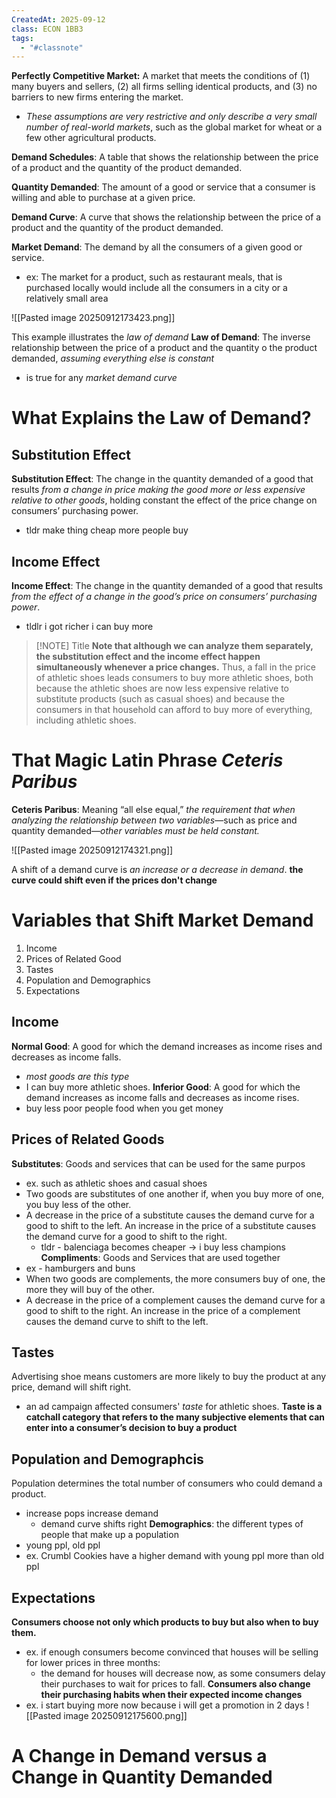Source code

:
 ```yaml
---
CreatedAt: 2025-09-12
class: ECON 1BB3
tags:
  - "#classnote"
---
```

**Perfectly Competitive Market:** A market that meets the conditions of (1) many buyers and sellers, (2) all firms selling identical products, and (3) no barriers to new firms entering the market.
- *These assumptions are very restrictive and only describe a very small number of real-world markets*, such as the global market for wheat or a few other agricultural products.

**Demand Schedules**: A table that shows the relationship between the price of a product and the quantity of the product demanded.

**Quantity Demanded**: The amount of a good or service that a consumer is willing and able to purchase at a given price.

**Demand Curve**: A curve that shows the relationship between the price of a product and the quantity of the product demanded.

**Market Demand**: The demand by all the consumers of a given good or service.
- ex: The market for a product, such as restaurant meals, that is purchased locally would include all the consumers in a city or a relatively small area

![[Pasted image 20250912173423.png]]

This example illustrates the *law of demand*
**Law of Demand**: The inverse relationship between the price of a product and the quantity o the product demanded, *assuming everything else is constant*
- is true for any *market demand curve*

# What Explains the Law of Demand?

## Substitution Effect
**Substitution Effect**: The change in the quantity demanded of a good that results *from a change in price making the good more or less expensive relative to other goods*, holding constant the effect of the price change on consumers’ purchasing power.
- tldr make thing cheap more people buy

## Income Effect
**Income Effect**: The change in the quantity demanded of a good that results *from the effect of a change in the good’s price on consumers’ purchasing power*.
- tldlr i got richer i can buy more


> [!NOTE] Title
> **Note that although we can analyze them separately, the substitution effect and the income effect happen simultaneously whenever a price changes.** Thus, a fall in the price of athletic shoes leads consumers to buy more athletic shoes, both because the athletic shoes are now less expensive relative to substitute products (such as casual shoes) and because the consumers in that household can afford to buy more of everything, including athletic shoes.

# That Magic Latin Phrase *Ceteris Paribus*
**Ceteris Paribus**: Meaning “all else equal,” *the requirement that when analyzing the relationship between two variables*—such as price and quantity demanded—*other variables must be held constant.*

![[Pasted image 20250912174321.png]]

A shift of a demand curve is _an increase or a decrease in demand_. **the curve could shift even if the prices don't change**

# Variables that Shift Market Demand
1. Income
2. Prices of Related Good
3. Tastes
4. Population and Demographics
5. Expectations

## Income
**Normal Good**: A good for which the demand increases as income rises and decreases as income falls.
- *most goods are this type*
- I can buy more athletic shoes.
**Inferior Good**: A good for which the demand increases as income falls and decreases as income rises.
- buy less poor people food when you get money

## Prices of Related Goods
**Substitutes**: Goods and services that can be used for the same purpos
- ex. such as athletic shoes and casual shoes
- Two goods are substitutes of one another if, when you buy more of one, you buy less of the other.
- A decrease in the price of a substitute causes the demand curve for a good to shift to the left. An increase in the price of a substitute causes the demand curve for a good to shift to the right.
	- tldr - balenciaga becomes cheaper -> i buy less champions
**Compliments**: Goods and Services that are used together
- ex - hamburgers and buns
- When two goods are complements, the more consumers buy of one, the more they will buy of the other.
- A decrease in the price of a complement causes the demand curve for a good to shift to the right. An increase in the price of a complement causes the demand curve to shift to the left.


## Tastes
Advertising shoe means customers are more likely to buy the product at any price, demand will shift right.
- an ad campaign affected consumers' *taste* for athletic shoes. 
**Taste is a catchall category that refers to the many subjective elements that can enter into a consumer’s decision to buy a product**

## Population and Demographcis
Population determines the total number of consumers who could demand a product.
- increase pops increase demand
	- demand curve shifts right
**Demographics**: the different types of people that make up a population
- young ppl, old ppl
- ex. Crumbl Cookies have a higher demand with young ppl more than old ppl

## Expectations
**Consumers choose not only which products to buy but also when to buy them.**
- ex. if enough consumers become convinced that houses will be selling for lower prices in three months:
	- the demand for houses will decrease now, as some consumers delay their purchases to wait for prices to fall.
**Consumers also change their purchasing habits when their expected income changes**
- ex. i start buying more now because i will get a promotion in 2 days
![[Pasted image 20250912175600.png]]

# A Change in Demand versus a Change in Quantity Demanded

━━━━━━━━━━━━━━━━

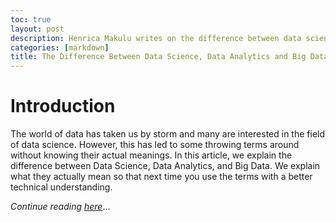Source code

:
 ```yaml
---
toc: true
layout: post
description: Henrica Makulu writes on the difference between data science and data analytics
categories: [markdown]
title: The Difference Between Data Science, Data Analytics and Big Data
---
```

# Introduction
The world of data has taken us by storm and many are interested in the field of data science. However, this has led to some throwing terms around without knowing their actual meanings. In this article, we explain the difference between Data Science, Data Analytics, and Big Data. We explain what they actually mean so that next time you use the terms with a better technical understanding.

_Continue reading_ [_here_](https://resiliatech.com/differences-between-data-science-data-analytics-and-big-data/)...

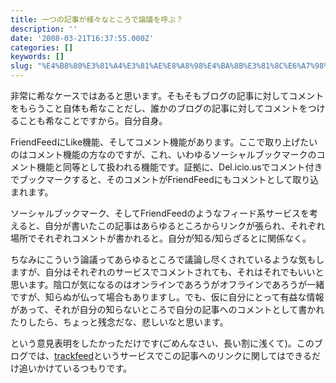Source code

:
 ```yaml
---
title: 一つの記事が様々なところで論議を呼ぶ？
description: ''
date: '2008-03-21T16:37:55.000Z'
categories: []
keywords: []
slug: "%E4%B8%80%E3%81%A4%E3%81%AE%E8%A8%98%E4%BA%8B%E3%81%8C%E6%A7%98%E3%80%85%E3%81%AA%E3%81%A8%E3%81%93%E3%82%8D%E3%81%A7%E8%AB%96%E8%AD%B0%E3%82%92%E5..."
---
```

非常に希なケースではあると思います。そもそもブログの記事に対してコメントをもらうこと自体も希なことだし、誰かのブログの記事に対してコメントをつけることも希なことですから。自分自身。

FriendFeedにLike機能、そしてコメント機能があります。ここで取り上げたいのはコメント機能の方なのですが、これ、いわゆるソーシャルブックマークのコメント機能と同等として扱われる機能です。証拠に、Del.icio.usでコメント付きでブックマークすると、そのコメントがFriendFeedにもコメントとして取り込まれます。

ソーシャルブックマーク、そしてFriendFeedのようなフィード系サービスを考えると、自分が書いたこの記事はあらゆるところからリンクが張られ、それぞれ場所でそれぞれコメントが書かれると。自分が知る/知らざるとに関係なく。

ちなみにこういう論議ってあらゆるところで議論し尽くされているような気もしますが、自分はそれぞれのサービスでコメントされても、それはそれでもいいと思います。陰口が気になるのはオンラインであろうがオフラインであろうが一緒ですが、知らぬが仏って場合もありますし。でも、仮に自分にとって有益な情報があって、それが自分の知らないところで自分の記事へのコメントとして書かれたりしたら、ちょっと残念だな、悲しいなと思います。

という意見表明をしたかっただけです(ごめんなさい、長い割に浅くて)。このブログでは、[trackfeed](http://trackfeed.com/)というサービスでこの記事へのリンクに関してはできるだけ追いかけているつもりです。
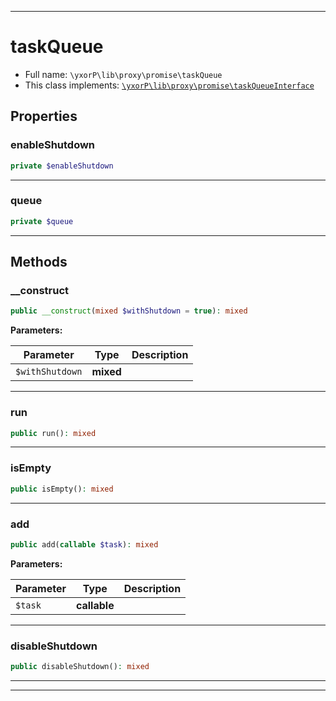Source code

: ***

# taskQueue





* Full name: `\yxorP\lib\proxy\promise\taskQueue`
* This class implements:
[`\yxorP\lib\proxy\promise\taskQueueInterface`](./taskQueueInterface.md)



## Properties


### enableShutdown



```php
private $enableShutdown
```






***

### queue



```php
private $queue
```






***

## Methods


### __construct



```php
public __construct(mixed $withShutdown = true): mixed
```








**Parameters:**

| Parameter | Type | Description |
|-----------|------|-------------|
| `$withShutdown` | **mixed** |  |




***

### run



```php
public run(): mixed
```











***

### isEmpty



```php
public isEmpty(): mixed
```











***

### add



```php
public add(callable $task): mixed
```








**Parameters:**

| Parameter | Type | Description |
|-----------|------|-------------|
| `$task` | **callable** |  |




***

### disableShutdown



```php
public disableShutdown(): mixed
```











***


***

━━━━━━━━━━━━━━━━

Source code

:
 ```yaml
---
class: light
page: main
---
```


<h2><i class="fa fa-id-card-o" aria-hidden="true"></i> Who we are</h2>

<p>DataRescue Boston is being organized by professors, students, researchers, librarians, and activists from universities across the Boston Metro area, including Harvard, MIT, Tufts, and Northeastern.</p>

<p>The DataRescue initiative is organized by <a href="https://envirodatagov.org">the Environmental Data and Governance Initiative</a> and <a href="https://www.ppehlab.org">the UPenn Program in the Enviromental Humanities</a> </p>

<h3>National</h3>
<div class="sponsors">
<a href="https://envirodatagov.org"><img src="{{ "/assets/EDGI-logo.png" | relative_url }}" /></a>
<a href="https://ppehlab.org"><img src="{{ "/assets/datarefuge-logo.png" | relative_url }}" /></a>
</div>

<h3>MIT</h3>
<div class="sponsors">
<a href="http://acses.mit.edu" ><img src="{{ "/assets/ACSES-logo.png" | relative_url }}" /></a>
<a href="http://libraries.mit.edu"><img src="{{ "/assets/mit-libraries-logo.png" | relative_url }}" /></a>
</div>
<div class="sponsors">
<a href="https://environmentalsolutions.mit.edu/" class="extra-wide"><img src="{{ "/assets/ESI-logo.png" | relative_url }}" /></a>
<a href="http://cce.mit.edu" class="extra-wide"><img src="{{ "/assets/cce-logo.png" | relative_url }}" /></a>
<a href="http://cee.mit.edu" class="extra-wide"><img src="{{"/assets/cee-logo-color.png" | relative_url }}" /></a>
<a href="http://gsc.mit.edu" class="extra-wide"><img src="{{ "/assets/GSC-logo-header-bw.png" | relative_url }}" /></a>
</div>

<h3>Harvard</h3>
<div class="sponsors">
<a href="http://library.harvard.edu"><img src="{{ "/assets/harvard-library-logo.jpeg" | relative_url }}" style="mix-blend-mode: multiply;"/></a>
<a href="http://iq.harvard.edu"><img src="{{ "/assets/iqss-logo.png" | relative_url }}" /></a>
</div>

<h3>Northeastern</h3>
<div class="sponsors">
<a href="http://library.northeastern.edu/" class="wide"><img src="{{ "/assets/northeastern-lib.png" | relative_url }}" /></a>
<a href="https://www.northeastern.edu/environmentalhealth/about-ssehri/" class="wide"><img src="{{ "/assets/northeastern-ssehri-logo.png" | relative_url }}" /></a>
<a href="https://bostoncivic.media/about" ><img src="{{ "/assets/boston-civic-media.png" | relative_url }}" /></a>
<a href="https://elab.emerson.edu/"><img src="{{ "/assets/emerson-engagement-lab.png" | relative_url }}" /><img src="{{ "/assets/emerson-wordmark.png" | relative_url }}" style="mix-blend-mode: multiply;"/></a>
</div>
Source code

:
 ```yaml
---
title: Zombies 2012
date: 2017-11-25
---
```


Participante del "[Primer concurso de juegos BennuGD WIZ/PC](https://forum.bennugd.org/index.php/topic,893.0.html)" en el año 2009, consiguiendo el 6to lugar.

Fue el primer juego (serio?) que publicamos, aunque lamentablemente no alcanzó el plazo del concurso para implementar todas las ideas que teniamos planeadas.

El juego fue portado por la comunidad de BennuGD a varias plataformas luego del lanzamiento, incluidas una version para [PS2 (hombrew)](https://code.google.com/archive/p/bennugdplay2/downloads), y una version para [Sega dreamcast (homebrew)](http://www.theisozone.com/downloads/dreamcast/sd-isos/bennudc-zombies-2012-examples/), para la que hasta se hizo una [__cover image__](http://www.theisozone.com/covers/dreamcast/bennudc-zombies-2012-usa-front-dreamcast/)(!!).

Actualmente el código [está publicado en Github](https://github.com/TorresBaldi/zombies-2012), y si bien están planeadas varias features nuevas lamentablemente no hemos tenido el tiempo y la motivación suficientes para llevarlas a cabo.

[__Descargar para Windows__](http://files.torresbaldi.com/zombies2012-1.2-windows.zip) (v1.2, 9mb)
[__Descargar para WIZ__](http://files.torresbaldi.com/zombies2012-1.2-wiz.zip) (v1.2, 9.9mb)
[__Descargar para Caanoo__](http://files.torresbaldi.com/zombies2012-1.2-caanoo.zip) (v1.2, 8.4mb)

━━━━━━━━━━━━━━━━

Taking the entries above, print exactly the lines starting at the line with "- tldr - balenciaga" and ending at the line with "# A Change in", both included.

TASK ANSWER:
	- tldr - balenciaga becomes cheaper -> i buy less champions
**Compliments**: Goods and Services that are used together
- ex - hamburgers and buns
- When two goods are complements, the more consumers buy of one, the more they will buy of the other.
- A decrease in the price of a complement causes the demand curve for a good to shift to the right. An increase in the price of a complement causes the demand curve to shift to the left.


## Tastes
Advertising shoe means customers are more likely to buy the product at any price, demand will shift right.
- an ad campaign affected consumers' *taste* for athletic shoes. 
**Taste is a catchall category that refers to the many subjective elements that can enter into a consumer’s decision to buy a product**

## Population and Demographcis
Population determines the total number of consumers who could demand a product.
- increase pops increase demand
	- demand curve shifts right
**Demographics**: the different types of people that make up a population
- young ppl, old ppl
- ex. Crumbl Cookies have a higher demand with young ppl more than old ppl

## Expectations
**Consumers choose not only which products to buy but also when to buy them.**
- ex. if enough consumers become convinced that houses will be selling for lower prices in three months:
	- the demand for houses will decrease now, as some consumers delay their purchases to wait for prices to fall.
**Consumers also change their purchasing habits when their expected income changes**
- ex. i start buying more now because i will get a promotion in 2 days
![[Pasted image 20250912175600.png]]

# A Change in Demand versus a Change in Quantity Demanded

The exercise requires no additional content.